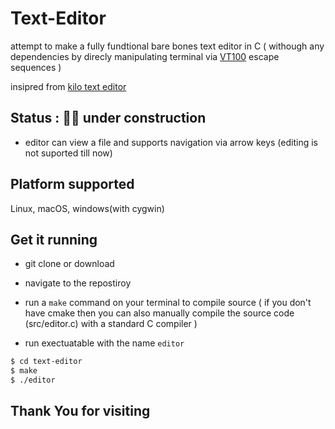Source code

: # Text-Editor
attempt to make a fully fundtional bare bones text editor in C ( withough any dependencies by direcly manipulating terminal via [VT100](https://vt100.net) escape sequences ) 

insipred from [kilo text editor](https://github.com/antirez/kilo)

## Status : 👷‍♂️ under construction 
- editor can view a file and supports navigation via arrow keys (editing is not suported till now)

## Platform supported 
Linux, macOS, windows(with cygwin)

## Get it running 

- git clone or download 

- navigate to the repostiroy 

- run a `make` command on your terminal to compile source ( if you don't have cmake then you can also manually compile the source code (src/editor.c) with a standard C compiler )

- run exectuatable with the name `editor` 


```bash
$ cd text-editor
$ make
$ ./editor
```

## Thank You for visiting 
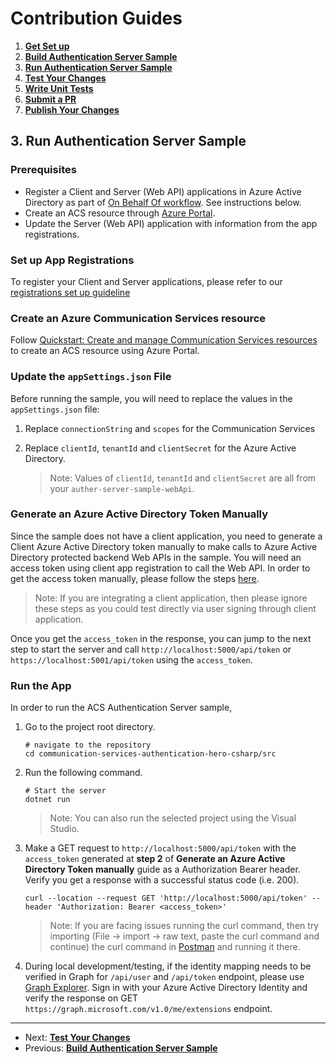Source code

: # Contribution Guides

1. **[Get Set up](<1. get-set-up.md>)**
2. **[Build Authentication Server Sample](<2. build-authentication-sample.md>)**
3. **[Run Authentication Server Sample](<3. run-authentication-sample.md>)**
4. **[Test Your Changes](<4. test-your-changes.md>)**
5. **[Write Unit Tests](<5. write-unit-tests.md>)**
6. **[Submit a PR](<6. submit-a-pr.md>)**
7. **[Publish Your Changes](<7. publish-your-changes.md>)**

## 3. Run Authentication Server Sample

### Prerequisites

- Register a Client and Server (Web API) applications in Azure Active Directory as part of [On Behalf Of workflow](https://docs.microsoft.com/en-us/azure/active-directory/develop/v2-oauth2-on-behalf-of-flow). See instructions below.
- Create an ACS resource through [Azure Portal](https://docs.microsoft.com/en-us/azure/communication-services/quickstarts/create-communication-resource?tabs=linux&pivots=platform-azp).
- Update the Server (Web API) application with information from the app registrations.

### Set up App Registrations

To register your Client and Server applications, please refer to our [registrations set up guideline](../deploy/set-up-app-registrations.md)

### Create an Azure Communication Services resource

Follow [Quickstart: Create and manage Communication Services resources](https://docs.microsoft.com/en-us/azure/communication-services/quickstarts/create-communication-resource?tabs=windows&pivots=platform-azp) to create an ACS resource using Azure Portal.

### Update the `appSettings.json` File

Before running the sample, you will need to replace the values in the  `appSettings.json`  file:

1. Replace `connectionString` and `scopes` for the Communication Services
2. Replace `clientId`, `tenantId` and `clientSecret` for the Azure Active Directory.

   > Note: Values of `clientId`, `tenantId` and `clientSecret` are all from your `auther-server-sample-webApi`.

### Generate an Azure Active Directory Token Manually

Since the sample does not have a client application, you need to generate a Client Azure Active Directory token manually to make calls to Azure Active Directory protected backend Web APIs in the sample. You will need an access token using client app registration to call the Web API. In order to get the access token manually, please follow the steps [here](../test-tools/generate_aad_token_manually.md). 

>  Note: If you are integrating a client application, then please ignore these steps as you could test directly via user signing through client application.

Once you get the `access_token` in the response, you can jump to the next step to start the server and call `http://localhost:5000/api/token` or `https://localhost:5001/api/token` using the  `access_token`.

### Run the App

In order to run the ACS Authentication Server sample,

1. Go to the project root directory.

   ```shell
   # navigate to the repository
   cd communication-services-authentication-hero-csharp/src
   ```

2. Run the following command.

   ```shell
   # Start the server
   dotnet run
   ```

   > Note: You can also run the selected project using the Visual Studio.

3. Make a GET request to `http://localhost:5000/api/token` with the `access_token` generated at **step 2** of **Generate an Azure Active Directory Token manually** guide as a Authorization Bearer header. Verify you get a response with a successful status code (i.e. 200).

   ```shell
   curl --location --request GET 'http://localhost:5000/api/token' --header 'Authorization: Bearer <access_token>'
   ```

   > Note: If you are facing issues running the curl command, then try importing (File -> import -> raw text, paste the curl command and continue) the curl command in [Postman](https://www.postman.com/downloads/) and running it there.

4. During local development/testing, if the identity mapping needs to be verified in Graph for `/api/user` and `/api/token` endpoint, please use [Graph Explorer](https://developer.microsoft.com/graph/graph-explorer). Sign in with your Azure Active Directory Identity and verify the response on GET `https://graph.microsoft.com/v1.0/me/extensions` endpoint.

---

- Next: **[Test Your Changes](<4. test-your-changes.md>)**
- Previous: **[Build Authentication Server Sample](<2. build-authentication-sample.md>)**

**Directions**. In the material above, please find every line that includes the word "also" and copy it.

**Output for this task**.
- run a `make` command on your terminal to compile source ( if you don't have cmake then you can also manually compile the source code (src/editor.c) with a standard C compiler )
   > Note: You can also run the selected project using the Visual Studio.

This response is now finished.